**Problem description**
From the data below, retype exactly the lines starting with the one that contains "to one of the" and ending with the one that contains "own, this time.''", both included.

**Input data**
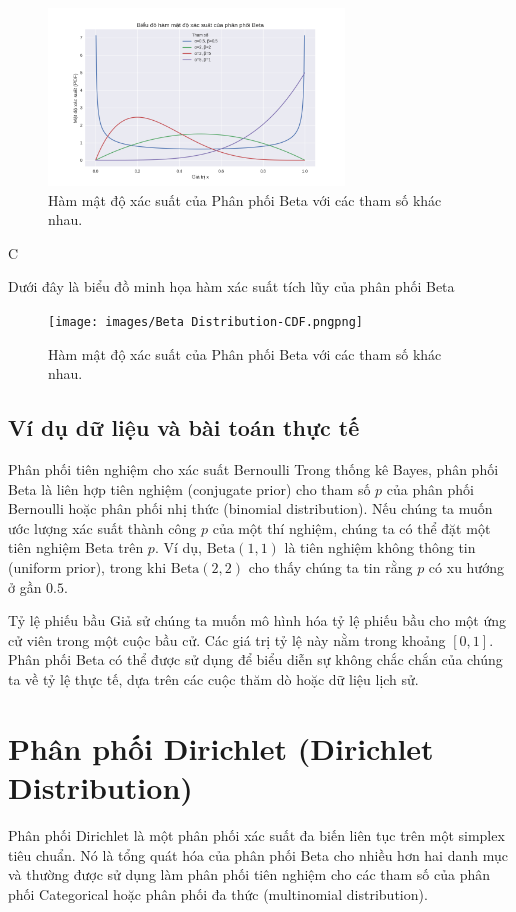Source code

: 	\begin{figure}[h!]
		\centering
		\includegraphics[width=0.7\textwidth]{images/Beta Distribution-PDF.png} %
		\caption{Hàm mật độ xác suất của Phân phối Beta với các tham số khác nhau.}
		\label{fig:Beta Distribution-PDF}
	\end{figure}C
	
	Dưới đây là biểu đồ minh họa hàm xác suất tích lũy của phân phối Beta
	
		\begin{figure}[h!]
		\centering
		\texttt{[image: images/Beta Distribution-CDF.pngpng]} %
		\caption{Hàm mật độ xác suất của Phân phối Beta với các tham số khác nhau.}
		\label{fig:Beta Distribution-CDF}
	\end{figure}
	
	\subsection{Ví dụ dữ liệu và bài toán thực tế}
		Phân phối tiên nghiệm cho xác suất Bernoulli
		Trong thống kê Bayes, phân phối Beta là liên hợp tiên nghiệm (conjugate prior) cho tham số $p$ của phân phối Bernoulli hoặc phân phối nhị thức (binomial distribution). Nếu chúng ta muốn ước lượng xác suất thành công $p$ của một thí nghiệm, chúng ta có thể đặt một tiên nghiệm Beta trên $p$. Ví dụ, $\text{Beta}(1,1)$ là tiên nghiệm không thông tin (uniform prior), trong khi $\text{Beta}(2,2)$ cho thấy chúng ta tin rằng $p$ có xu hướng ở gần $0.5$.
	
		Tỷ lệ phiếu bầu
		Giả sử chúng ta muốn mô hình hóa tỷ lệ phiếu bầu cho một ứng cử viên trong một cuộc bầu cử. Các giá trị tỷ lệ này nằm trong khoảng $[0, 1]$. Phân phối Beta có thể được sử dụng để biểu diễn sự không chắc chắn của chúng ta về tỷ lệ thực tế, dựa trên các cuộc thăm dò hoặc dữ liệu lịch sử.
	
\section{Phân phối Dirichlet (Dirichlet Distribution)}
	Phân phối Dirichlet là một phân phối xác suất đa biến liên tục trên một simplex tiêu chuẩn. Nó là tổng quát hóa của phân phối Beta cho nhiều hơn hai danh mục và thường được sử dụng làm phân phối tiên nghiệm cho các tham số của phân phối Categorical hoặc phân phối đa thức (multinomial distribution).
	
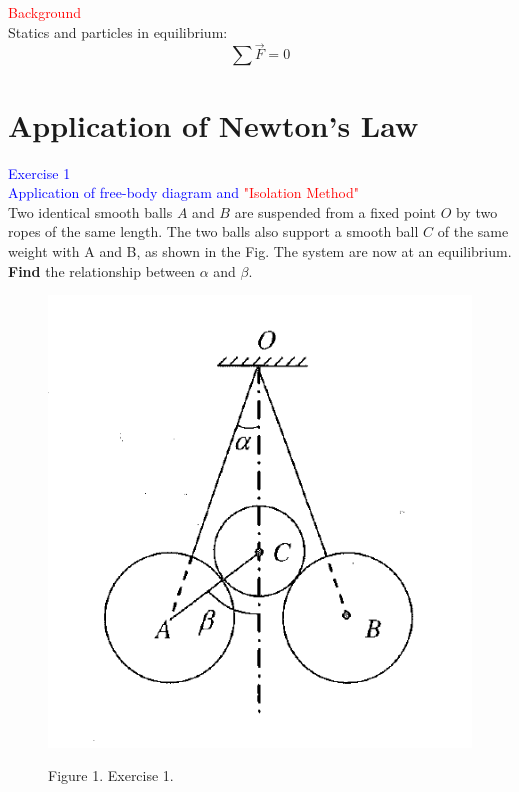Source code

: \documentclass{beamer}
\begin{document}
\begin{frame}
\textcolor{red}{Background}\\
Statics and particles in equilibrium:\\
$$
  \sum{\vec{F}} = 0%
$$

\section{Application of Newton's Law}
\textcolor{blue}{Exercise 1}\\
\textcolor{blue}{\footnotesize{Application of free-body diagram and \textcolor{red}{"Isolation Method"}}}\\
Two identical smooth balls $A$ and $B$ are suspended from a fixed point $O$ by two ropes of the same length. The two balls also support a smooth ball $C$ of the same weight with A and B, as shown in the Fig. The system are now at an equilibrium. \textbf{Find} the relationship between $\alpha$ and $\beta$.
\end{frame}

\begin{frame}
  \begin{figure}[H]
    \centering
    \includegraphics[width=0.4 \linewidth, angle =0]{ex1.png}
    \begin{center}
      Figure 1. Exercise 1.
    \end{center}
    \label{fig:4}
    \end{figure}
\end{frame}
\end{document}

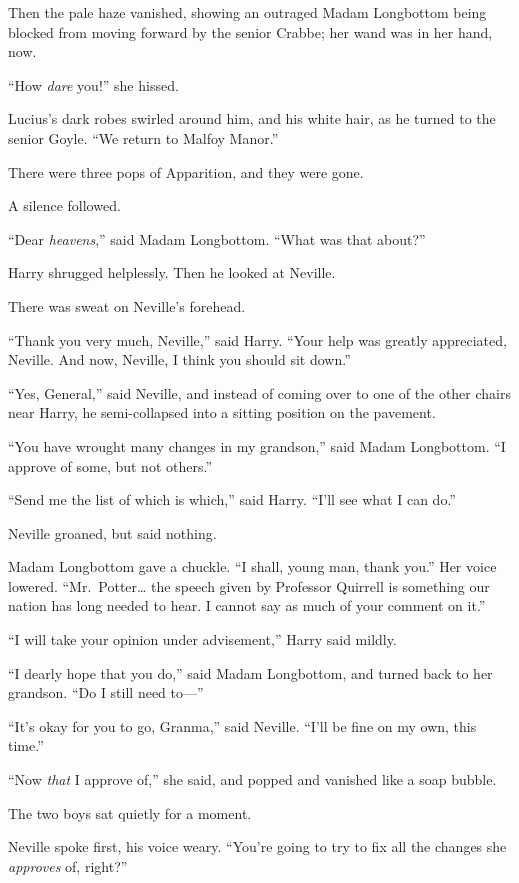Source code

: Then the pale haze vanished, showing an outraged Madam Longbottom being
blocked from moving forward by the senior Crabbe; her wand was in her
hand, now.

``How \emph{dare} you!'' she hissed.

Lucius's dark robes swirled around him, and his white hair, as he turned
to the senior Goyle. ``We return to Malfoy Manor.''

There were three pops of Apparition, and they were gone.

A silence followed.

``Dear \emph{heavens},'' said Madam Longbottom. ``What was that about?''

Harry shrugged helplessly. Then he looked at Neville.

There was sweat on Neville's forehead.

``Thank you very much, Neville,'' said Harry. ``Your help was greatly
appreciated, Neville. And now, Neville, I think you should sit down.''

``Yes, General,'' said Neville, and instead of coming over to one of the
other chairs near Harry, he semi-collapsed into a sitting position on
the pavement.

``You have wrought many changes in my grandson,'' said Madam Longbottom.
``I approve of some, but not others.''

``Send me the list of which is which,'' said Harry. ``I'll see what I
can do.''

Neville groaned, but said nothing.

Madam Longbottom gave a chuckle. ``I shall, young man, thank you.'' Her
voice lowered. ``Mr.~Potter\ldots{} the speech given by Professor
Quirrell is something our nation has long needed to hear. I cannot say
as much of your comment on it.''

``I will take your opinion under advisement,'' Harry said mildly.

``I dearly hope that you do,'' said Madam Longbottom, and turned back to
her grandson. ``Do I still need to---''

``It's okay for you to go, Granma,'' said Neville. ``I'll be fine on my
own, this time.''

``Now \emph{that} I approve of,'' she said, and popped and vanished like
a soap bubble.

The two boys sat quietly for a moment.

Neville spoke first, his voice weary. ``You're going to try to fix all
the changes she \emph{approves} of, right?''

* * *

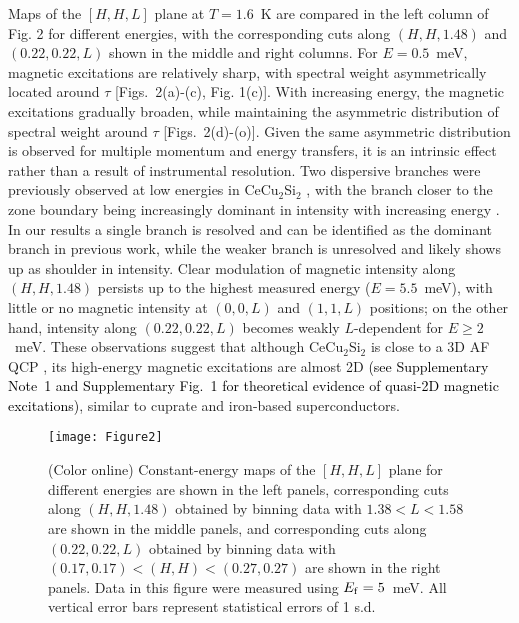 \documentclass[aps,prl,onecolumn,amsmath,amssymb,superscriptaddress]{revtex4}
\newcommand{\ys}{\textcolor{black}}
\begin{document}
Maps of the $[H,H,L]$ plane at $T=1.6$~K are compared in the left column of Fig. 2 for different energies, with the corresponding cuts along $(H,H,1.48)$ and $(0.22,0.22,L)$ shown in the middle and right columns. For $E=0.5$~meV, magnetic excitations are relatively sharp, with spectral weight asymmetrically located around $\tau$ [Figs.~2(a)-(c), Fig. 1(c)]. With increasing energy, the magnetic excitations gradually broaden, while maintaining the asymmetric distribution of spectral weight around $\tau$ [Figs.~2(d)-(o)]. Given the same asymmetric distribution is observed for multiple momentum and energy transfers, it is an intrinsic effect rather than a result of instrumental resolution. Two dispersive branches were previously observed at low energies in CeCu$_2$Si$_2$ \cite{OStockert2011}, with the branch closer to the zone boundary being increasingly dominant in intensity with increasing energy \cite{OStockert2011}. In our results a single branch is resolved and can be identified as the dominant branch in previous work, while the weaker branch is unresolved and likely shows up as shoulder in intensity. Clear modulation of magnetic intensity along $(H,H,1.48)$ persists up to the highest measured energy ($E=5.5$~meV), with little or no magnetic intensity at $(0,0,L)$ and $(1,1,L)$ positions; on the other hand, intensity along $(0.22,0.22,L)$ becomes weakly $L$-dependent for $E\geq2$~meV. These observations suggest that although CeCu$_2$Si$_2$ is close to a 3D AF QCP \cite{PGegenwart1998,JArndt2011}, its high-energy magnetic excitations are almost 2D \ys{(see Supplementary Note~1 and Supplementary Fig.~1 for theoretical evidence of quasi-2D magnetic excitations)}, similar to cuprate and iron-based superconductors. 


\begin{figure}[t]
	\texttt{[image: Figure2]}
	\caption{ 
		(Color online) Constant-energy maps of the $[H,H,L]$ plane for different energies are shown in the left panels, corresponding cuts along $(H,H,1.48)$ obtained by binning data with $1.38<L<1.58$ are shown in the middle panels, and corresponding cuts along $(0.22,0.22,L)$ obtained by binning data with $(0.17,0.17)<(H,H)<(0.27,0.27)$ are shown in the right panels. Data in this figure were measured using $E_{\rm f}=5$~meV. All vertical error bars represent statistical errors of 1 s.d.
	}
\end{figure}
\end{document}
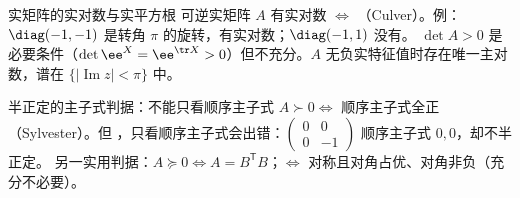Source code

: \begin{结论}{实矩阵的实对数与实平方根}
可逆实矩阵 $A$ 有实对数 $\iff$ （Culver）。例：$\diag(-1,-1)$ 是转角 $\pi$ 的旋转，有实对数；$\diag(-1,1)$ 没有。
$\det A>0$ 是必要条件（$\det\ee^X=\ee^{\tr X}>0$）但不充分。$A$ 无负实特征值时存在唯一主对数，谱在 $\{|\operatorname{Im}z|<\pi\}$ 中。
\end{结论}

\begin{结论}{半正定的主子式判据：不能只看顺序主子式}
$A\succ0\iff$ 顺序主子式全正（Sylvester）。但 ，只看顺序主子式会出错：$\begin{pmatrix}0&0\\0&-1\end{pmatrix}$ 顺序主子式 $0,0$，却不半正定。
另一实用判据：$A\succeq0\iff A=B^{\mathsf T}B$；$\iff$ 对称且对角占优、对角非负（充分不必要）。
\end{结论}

**Exercise result**
``Yes, General,'' said Neville, and instead of coming over to one of the
other chairs near Harry, he semi-collapsed into a sitting position on
the pavement.

``You have wrought many changes in my grandson,'' said Madam Longbottom.
``I approve of some, but not others.''

``Send me the list of which is which,'' said Harry. ``I'll see what I
can do.''

Neville groaned, but said nothing.

Madam Longbottom gave a chuckle. ``I shall, young man, thank you.'' Her
voice lowered. ``Mr.~Potter\ldots{} the speech given by Professor
Quirrell is something our nation has long needed to hear. I cannot say
as much of your comment on it.''

``I will take your opinion under advisement,'' Harry said mildly.

``I dearly hope that you do,'' said Madam Longbottom, and turned back to
her grandson. ``Do I still need to---''

``It's okay for you to go, Granma,'' said Neville. ``I'll be fine on my
own, this time.''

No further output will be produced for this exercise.